The Business Council of Australia, Minerals Council of
Australia, Australian Industry Greenhouse Network (AIGN) and
Australian Industry Group (AiG) question the need for the RET in
addition to an emissions trading scheme (ETS), and state that the
Treasury modelling shows that emissions savings under the RET
scheme come at three times the cost of the ETS.[20] AIGN states that this view is
supported by assessments of the Productivity Commission, the
Garnaut Review, the Treasury and the Wilkins Review.[21]
The Australian Industry Group (AiG) supports full exemption from
the scheme for RATE industries. AiG notes that AIGN analysis of
modelling of the impact of the scheme by McLennan Maganasik
Associates estimates that trade-exposed mining and manufacturing
industries, which consume 37 per cent of Australia s electricity,
could see losses in competitiveness of $340 million in 2010 and
$700 million in 2020, and that the costs imposed by the RET do not
exist for many of Australia s international competitors .[22] AiG also states that
the estimated cost of the scheme to the economy of $2 3 billion
over the life of the scheme have been shown by the Productivity
Commission to come with no additional abatement, which questions
the validity of the scheme.[23]
AGL supports assistance to RATE industries, but has expressed
concern that the proposed mechanism of assistance, which results in
a large proportion of electricity purchases being exempt from the
RET scheme, will result in undue burden on retailers servicing the
remaining customers. It suggests that costs may not be adequately
passed through, which could compromise the viability of electricity
retailers. AGL suggested an alternative means of compensation be
provided through additional allocation of permits under the CPRS,
leaving the REC market to operate without distortion.[24]
CSR points out that state RET schemes propose provision for
assistance to RATE industries, and as the national RET scheme is to
subsume these schemes, these provisions should carry over.[25]
Another criticism from both industry and environmental groups is
that the design of the RET scheme will not encourage sustainable
development of a diverse range renewable energy technologies, but
will favour easily deployed and currently viable technologies
(particularly wind).[26] This may result in continued need for subsidisation to
support the renewable energy industry beyond the end of the
scheme.[27] Hydro
Tasmania advocates continuation of the RET scheme beyond 2030 until
such time as the CPRS can be relied upon to ensure the 20 per cent
share of renewable energy will be maintained.[28]

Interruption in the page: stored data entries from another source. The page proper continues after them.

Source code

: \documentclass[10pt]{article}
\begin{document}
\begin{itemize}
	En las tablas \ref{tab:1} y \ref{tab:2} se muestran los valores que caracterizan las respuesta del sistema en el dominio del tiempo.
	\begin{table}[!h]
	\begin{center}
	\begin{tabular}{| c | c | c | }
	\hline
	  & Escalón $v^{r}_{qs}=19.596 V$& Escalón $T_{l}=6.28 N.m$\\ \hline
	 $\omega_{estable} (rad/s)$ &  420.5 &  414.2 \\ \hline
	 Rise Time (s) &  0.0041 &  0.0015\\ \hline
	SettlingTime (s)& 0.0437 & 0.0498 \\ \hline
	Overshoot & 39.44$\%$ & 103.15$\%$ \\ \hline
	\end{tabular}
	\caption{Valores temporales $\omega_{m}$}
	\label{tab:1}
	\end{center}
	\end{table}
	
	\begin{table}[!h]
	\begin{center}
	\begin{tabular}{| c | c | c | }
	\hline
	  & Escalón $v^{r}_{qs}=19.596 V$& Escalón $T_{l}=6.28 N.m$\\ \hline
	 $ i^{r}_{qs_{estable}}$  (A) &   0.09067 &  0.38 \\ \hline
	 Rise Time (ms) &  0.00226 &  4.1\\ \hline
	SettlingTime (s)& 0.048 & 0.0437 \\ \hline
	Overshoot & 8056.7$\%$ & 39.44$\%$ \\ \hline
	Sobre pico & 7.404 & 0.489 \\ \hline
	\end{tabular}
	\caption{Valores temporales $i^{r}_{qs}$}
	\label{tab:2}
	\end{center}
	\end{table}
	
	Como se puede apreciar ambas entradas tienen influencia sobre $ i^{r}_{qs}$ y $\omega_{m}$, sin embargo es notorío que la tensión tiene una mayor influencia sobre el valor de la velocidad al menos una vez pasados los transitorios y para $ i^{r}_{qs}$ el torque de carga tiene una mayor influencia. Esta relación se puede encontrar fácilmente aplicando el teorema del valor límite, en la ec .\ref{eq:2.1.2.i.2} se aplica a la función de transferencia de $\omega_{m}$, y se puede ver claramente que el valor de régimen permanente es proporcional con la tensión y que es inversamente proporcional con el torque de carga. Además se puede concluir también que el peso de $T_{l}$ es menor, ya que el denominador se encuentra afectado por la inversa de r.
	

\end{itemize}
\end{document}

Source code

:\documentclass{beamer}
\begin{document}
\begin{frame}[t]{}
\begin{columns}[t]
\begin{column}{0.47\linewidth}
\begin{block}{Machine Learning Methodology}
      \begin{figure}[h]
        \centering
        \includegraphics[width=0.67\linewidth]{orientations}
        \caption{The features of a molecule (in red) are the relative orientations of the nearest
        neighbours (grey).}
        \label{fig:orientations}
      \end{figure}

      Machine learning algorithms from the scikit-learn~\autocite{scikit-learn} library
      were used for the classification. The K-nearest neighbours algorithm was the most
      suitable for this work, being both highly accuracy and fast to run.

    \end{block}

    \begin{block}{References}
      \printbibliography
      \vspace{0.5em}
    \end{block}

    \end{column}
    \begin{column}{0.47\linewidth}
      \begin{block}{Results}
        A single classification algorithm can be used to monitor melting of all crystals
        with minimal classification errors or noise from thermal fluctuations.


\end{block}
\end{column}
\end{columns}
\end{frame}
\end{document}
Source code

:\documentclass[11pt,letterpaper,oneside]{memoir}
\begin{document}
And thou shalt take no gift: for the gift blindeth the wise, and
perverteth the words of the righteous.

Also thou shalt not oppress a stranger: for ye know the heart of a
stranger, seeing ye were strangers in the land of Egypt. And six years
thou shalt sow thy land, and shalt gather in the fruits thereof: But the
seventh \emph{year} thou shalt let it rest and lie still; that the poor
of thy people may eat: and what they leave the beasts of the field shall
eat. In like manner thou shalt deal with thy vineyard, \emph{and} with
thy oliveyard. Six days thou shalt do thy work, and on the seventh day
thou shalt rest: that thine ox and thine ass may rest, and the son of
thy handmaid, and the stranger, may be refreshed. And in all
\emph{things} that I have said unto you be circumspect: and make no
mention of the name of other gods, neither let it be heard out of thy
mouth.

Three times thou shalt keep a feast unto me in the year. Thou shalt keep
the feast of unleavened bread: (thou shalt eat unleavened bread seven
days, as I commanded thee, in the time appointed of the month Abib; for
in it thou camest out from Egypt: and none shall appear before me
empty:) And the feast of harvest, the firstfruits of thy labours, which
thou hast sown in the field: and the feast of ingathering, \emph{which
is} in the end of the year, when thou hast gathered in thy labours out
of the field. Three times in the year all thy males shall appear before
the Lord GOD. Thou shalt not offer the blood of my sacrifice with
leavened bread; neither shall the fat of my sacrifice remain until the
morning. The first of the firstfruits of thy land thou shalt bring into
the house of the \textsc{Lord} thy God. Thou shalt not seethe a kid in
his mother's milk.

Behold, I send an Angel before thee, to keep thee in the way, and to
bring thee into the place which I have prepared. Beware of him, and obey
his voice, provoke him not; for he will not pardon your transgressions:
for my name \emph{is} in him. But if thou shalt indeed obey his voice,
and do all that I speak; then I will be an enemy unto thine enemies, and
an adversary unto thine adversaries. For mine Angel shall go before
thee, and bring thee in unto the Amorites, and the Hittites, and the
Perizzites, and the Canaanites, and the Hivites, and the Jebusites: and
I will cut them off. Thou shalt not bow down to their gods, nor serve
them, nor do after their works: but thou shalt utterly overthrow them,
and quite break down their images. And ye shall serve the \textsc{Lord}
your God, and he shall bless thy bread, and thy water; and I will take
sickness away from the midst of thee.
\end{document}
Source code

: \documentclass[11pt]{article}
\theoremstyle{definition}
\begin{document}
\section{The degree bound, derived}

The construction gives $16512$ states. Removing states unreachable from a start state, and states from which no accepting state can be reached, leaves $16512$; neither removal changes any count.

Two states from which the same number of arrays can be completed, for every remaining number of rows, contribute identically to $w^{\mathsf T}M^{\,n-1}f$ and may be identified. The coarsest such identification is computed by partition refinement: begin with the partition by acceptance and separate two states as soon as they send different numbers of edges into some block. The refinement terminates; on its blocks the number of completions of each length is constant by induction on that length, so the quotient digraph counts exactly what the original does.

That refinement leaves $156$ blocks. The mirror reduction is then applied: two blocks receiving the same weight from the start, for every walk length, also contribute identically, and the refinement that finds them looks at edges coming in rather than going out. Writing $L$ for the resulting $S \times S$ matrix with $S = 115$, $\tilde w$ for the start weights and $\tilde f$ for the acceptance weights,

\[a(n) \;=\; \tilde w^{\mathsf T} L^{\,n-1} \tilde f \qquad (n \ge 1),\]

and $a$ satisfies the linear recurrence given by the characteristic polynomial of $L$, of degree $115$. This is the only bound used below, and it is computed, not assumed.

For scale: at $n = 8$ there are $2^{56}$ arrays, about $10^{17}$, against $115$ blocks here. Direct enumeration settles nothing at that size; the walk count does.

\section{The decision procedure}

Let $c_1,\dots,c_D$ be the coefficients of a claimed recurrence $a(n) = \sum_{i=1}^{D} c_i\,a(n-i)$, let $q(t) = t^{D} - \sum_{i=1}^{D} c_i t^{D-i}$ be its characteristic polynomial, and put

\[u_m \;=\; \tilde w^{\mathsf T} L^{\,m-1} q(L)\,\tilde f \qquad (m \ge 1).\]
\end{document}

There has been much criticism from the Coalition over the
linkage of the RATE assistance in the RET scheme to the passage of
the CPRS.[29] The
Coalition had indicated their support for the expanded RET scheme
until it became clear that this provision was reliant on the CPRS
being passed. The Greens were also critical of the RET and CPRS
bills being linked, reportedly saying that the Government is
playing political games in the face of climate crisis .[30] However, the Greens
supported a snap inquiry into the RET legislation that would allow
it to be passed before the winter break, as they consider any
further delay an unacceptable setback to dealing with climate
change.[31] On 18
June 2008, the Coalition and independent Senator Nick Xenophon gave
their support to pass Family First Senator Steve Fielding s motion
to refer the Bill to the Senate Economics Committee for inquiry and
report by 12 August 2009.
The Explanatory Memorandum to the Bill states:
As part of the 2008-09 Budget, the Government
provided $15.5 million over five years for the Office of the
Renewable Energy Regulator to administer the expanded Renewable
Energy Target. The measure included $2.2 million over two years in
capital funding to modify and expand the capacity of the renewable
energy certificate online register and $14.0 million over five
years in administered revenue from the increased trade in Renewable
Energy Certificates.[32]
The Bill is legally linked with the CPRS legislation in the
sense that commencement of Schedule 2 of the Bill is dependent on
the passage of the Carbon Reduction Pollution Scheme Bill
2009.[33] Schedule
2 is a key part of this Bill, as it provides a partial exemption
from liability from paying any shortfall charge (which arises is an
entity has not bought sufficient electricity from renewable
sources) for emissions-intensive trade-exposed activities.
The Government s rebate for solar photovoltaic systems under the
Solar Homes and Communities Plan[34] has now been phased out, with it
being replaced by Solar Credits under the proposed RET scheme. This
is intended to operate by introducing a multiplier on the number of
RECs that will be created when a small generation unit (SGU) is
installed.[35] The
multiplier is set at 5 from 9 June 2009 to 30 June 2012,
progressively phasing out to 30 June 2015. The intention is that
persons installing a SGU will receive the relevant number of RECs
(in practice the economic value of these), boosted by the
appropriate multiplier, that reflects the generating life of the
SGU. They will have the option of receiving them at installation,
thus effectively receiving an upfront-payment to defray the cost of
the SGU. The fact sheet issued by the Government illustrates how
this might work:
The level of subsidy will depend on a number of
factors, including the price of Renewable Energy Certificates
(RECs), the deeming period chosen by the applicant, the location of
the solar PV system and the size of the system.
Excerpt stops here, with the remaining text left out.